People are encouraged to go out in pairs at first to give each other confidence. Responders can also spend a day with paramedics and a day in the control centre.
It was agreed that this issue could be put in the Village magazine to spread the word.
Tom Render: Telephone 07554416711 Email: email@example.com
Changes to Street Maintenance and Enforcement
Russell Stone, Head of Public Realm at City of York Council updated residents on the changes to street maintenance and enforcement and how the new Smarter York Team would be working.
He said he was no in charge of street cleansing and ground maintenance across the city. His section used to include the Street Enforcement Officers but a couple of years ago their role was split into Community Engagement Officers and Enforcement Officers. This coincided with the Council reviewing their other enforcement roles. An anti-social behaviour hub has now been formed comprising six officers and others who work more closely with the police and pcso’s. Therefore the duties of the Street Enforcement officers are now dealt with by a wider team.
The community engagement role has been left under my control and three officers from the Smarter York team undertake this work.
The Council is aiming towards working with volunteers to assist them i.e. residents groups, businesses, private sector, individuals to help us keep the city to the standard we would like it to be. Across the city there are different needs and standards and our budgets and resources are shrinking and they are expected to continue to do so. As a result of this the street cleansing service will become more reactive. Ten years ago officers had set rounds but now we are reliant on our own ‘eyes and ears’ as well as those of other members of staff and members of the public to tell us if there is a problem. It is hoped that officer will be able to set up a group. There is a section on the Council website setting out the changes and new ways of working and Mr Stone said he could be contacted by phone on 01904 551551 and asking to speak to the Smarter York officers. I can also be emailed directly on Russell.firstname.lastname@example.org.
The Ground Maintenance Team has also decreased in numbers and therefore they are not able to do as much as previously and are setting minimum standards. If people want to get involved we will help them. For example a couple of years ago residents on the Wigginton Committee asked if they could look after their street by cutting their own verges and picking up litter. They were given some basic Health and Safety training on what and how to do it and signed a letter to say they had had the training. They were then put on the Council’s volunteers’ insurance policy. They contact us from time to time to pick up bags of litter that they have collected.

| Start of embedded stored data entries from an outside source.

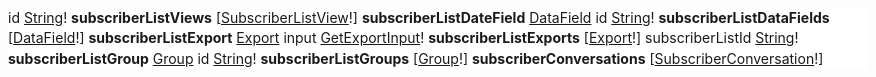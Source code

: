 </tr>
<tr>
<td colspan="2" align="right" valign="top">id</td>
<td valign="top"><a href="#string">String</a>!</td>
<td></td>
</tr>
<tr>
<td colspan="2" valign="top"><strong>subscriberListViews</strong></td>
<td valign="top">[<a href="#subscriberlistview">SubscriberListView</a>!]</td>
<td></td>
</tr>
<tr>
<td colspan="2" valign="top"><strong>subscriberListDateField</strong></td>
<td valign="top"><a href="#datafield">DataField</a></td>
<td></td>
</tr>
<tr>
<td colspan="2" align="right" valign="top">id</td>
<td valign="top"><a href="#string">String</a>!</td>
<td></td>
</tr>
<tr>
<td colspan="2" valign="top"><strong>subscriberListDataFields</strong></td>
<td valign="top">[<a href="#datafield">DataField</a>!]</td>
<td></td>
</tr>
<tr>
<td colspan="2" valign="top"><strong>subscriberListExport</strong></td>
<td valign="top"><a href="#export">Export</a></td>
<td></td>
</tr>
<tr>
<td colspan="2" align="right" valign="top">input</td>
<td valign="top"><a href="#getexportinput">GetExportInput</a>!</td>
<td></td>
</tr>
<tr>
<td colspan="2" valign="top"><strong>subscriberListExports</strong></td>
<td valign="top">[<a href="#export">Export</a>!]</td>
<td></td>
</tr>
<tr>
<td colspan="2" align="right" valign="top">subscriberListId</td>
<td valign="top"><a href="#string">String</a>!</td>
<td></td>
</tr>
<tr>
<td colspan="2" valign="top"><strong>subscriberListGroup</strong></td>
<td valign="top"><a href="#group">Group</a></td>
<td></td>
</tr>
<tr>
<td colspan="2" align="right" valign="top">id</td>
<td valign="top"><a href="#string">String</a>!</td>
<td></td>
</tr>
<tr>
<td colspan="2" valign="top"><strong>subscriberListGroups</strong></td>
<td valign="top">[<a href="#group">Group</a>!]</td>
<td></td>
</tr>
<tr>
<td colspan="2" valign="top"><strong>subscriberConversations</strong></td>
<td valign="top">[<a href="#subscriberconversation">SubscriberConversation</a>!]</td>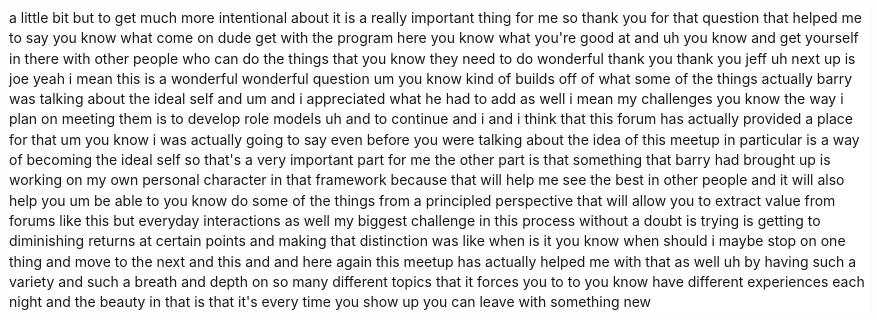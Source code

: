 a little bit but to get much more
intentional about it is a really
important thing for me
so thank you for that question that
helped me to say
you know what come on dude get with the
program here you know what you're good
at
and uh you know and get yourself in
there with other people who can do the
things that you know they need to do
wonderful thank you thank you jeff uh
next up is joe
yeah i mean this is a wonderful
wonderful question um
you know kind of builds off of what some
of the things actually
barry was talking about the ideal self
and um and i appreciated what he had to
add as well
i mean my challenges you know the way i
plan on meeting them
is to develop role models uh and to
continue and i and i think that this
forum has actually provided a place for
that
um you know i was actually going to say
even before you were talking about the
idea of
this meetup in particular is a way
of becoming the ideal self so
that's a very important part for me the
other part is that
something that barry had brought up is
working on my own
personal character in that framework
because that will help me see the best
in other people
and it will also help you
um be able to you know do some of the
things
from a principled perspective that will
allow you to extract value
from forums like this but everyday
interactions as well
my biggest challenge
in this process without a doubt is
trying
is getting to diminishing returns at
certain points
and making that distinction was like
when is it
you know when should i maybe stop on one
thing and move to the next
and this and and here again this meetup
has actually helped me with that
as well uh by having such a variety
and such a breath and depth on so many
different topics
that it forces you to to
you know have different experiences each
night and the beauty in that
is that it's every time you show up you
can leave with something new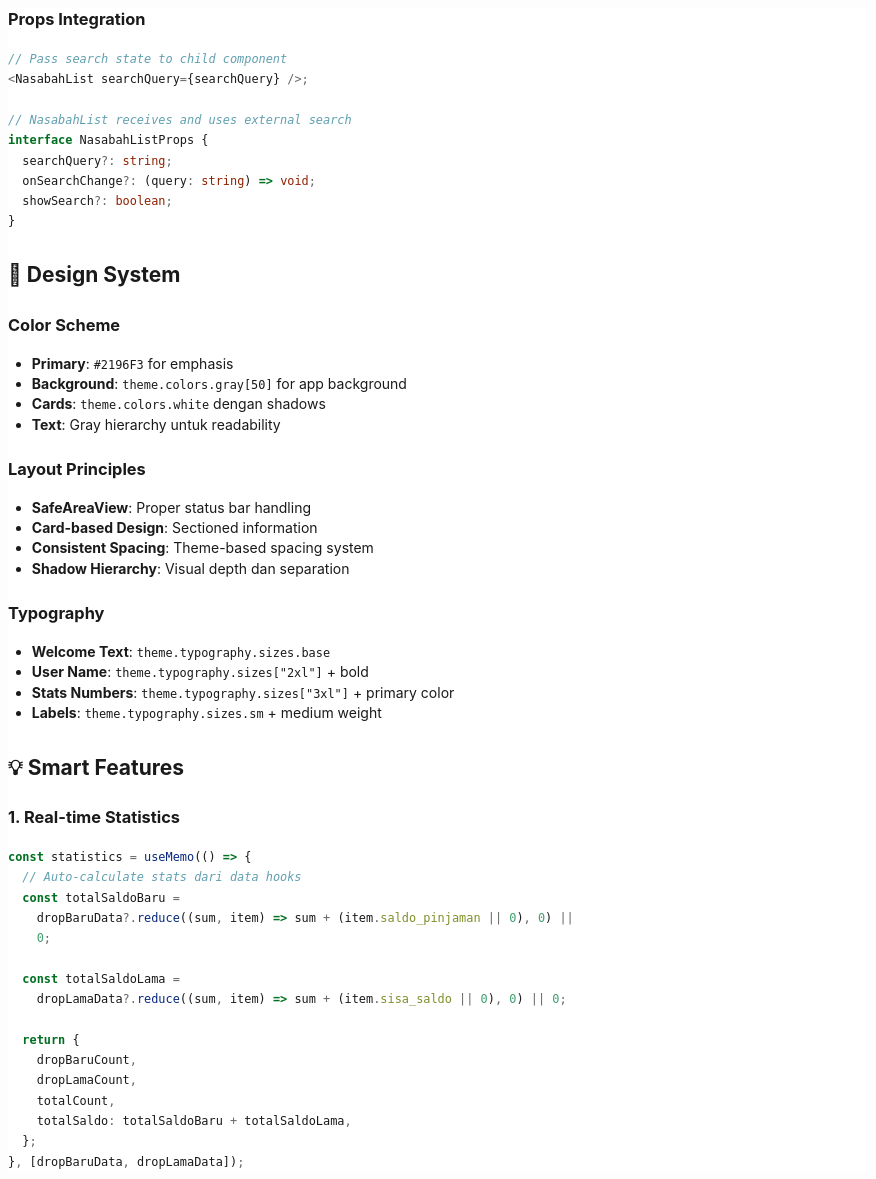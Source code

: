 ### Props Integration

```typescript
// Pass search state to child component
<NasabahList searchQuery={searchQuery} />;

// NasabahList receives and uses external search
interface NasabahListProps {
  searchQuery?: string;
  onSearchChange?: (query: string) => void;
  showSearch?: boolean;
}
```

## 🎨 **Design System**

### Color Scheme

- **Primary**: `#2196F3` for emphasis
- **Background**: `theme.colors.gray[50]` for app background
- **Cards**: `theme.colors.white` dengan shadows
- **Text**: Gray hierarchy untuk readability

### Layout Principles

- **SafeAreaView**: Proper status bar handling
- **Card-based Design**: Sectioned information
- **Consistent Spacing**: Theme-based spacing system
- **Shadow Hierarchy**: Visual depth dan separation

### Typography

- **Welcome Text**: `theme.typography.sizes.base`
- **User Name**: `theme.typography.sizes["2xl"]` + bold
- **Stats Numbers**: `theme.typography.sizes["3xl"]` + primary color
- **Labels**: `theme.typography.sizes.sm` + medium weight

## 💡 **Smart Features**

### 1. **Real-time Statistics**

```typescript
const statistics = useMemo(() => {
  // Auto-calculate stats dari data hooks
  const totalSaldoBaru =
    dropBaruData?.reduce((sum, item) => sum + (item.saldo_pinjaman || 0), 0) ||
    0;

  const totalSaldoLama =
    dropLamaData?.reduce((sum, item) => sum + (item.sisa_saldo || 0), 0) || 0;

  return {
    dropBaruCount,
    dropLamaCount,
    totalCount,
    totalSaldo: totalSaldoBaru + totalSaldoLama,
  };
}, [dropBaruData, dropLamaData]);
```
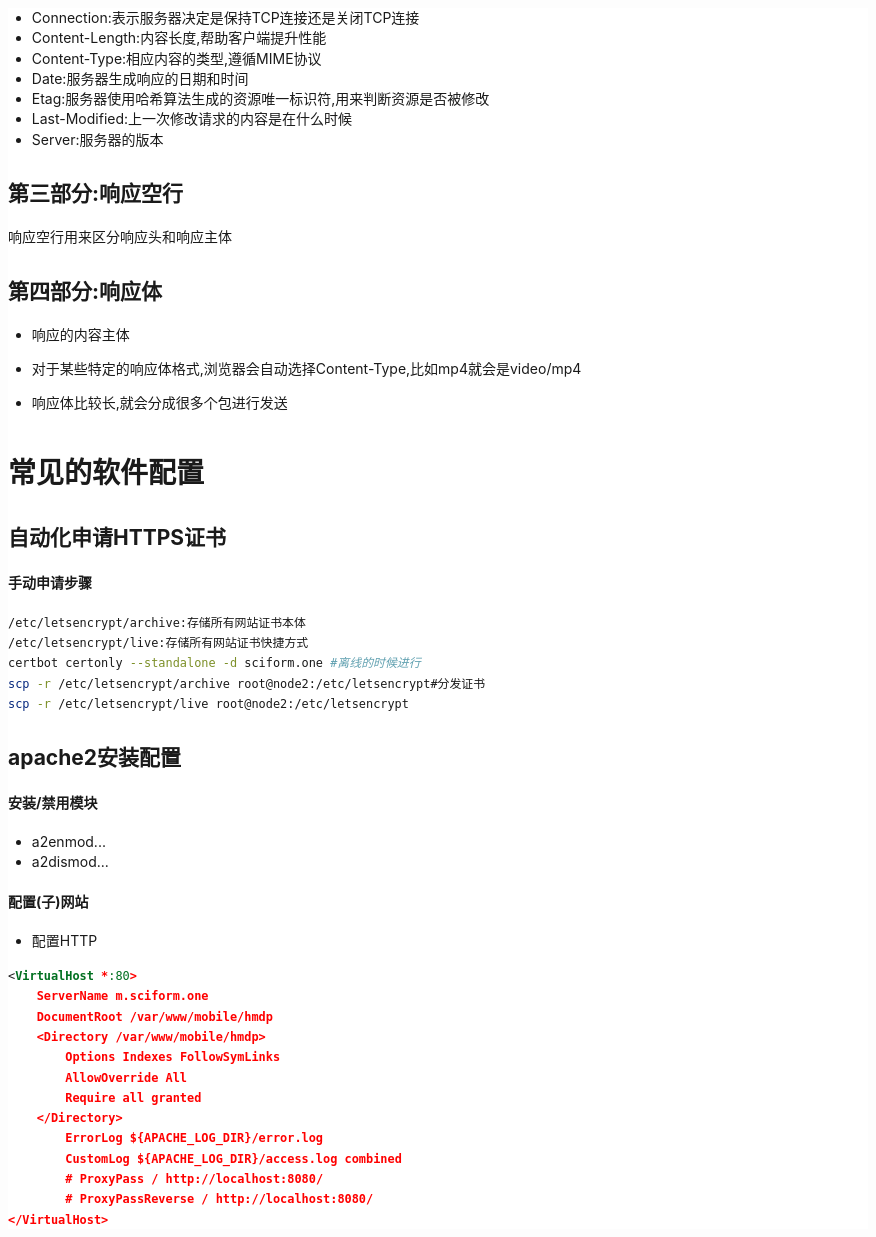 - Connection:表示服务器决定是保持TCP连接还是关闭TCP连接
- Content-Length:内容长度,帮助客户端提升性能
- Content-Type:相应内容的类型,遵循MIME协议
- Date:服务器生成响应的日期和时间
- Etag:服务器使用哈希算法生成的资源唯一标识符,用来判断资源是否被修改
- Last-Modified:上一次修改请求的内容是在什么时候
- Server:服务器的版本

## 第三部分:响应空行

响应空行用来区分响应头和响应主体

## 第四部分:响应体

- 响应的内容主体

- 对于某些特定的响应体格式,浏览器会自动选择Content-Type,比如mp4就会是video/mp4
- 响应体比较长,就会分成很多个包进行发送

# 常见的软件配置

## 自动化申请HTTPS证书

#### 手动申请步骤

```bash
/etc/letsencrypt/archive:存储所有网站证书本体
/etc/letsencrypt/live:存储所有网站证书快捷方式
certbot certonly --standalone -d sciform.one #离线的时候进行
scp -r /etc/letsencrypt/archive root@node2:/etc/letsencrypt#分发证书
scp -r /etc/letsencrypt/live root@node2:/etc/letsencrypt
```



## apache2安装配置

#### 安装/禁用模块

- a2enmod...
- a2dismod...

#### 配置(子)网站

- 配置HTTP

```xml
<VirtualHost *:80>
    ServerName m.sciform.one
    DocumentRoot /var/www/mobile/hmdp
    <Directory /var/www/mobile/hmdp>
        Options Indexes FollowSymLinks
        AllowOverride All
        Require all granted
    </Directory>
        ErrorLog ${APACHE_LOG_DIR}/error.log
        CustomLog ${APACHE_LOG_DIR}/access.log combined
        # ProxyPass / http://localhost:8080/
    	# ProxyPassReverse / http://localhost:8080/
</VirtualHost>
```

Ward Priorities & budget 2014/15
The ward budget for 2014-15 has been confirmed at £3260. Discussions will take place at the next ward team meeting, the date for which has not yet been set. We try to allocate the funds fairly and proportionally between the three villages. Previous grants are looked at historically.
Have Your Say
There were no issues discussed.
Cllr Doughty thanked all the residents for coming
The meeting started at 7.00pm and finished at 8.30pm.